Arab Spring wilts under continued cronyism
With violence flaring in the Middle East, the Arab Spring seems like a distant wilted dream. Yet, some green shoots have sprouted.
The violence that spun out of the Arab Spring in Egypt, Libya, Yemen, and Syria (and has metastasized into Iraq) grabbed the headlines but the real problem received little attention—lack of opportunity. This lack of opportunity for the people of the Middle East is an issue the West largely ignored and partly caused.
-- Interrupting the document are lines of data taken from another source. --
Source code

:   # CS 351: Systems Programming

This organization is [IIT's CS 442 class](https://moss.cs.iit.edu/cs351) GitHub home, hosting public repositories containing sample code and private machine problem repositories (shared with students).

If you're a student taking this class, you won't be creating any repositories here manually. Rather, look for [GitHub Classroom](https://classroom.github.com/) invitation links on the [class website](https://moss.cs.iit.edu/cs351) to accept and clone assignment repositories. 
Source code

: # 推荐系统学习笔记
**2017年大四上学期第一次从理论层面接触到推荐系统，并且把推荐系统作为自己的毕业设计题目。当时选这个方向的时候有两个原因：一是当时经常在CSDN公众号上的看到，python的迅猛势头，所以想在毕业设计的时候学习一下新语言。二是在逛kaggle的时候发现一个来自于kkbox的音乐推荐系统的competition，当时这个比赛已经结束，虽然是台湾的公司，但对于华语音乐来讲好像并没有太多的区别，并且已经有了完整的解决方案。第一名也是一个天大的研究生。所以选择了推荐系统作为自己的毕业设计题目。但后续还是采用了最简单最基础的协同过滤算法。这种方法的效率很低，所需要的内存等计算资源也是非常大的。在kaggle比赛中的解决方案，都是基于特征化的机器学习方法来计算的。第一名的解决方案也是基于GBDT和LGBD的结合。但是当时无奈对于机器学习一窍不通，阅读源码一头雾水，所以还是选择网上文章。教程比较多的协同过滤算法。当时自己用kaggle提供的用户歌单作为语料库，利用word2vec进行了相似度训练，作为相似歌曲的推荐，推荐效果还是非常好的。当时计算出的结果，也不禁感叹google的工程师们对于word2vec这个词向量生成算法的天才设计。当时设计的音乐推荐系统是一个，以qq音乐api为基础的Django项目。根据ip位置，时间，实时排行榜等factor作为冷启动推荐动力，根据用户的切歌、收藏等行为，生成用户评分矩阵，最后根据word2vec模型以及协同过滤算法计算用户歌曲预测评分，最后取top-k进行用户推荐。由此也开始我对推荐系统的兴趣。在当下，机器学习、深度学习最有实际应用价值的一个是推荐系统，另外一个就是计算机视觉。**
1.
Due to a fraud perpetrated by local elites and international institutions, many Arabs believe the region tried free market reform in the first decade of this century and that it failed. This has left a big hole in the popular imagination where a new economic vision should be.
Back in the early 2000s, international institutions, like the International Monetary Fund, fell over themselves praising “neoliberal” reform in nations like Tunisia and Egypt. It was nothing of the sort. Instead, the elites were re-asserting their power, wealth and privilege through other means.
“Privatization” was a cover for shifting resources from elite control through the government to elite control through crony transactions. The Mubarak family in Egypt and the Ben Ali family in Tunisia ransacked state resources—much as the oligarchs did in Russia.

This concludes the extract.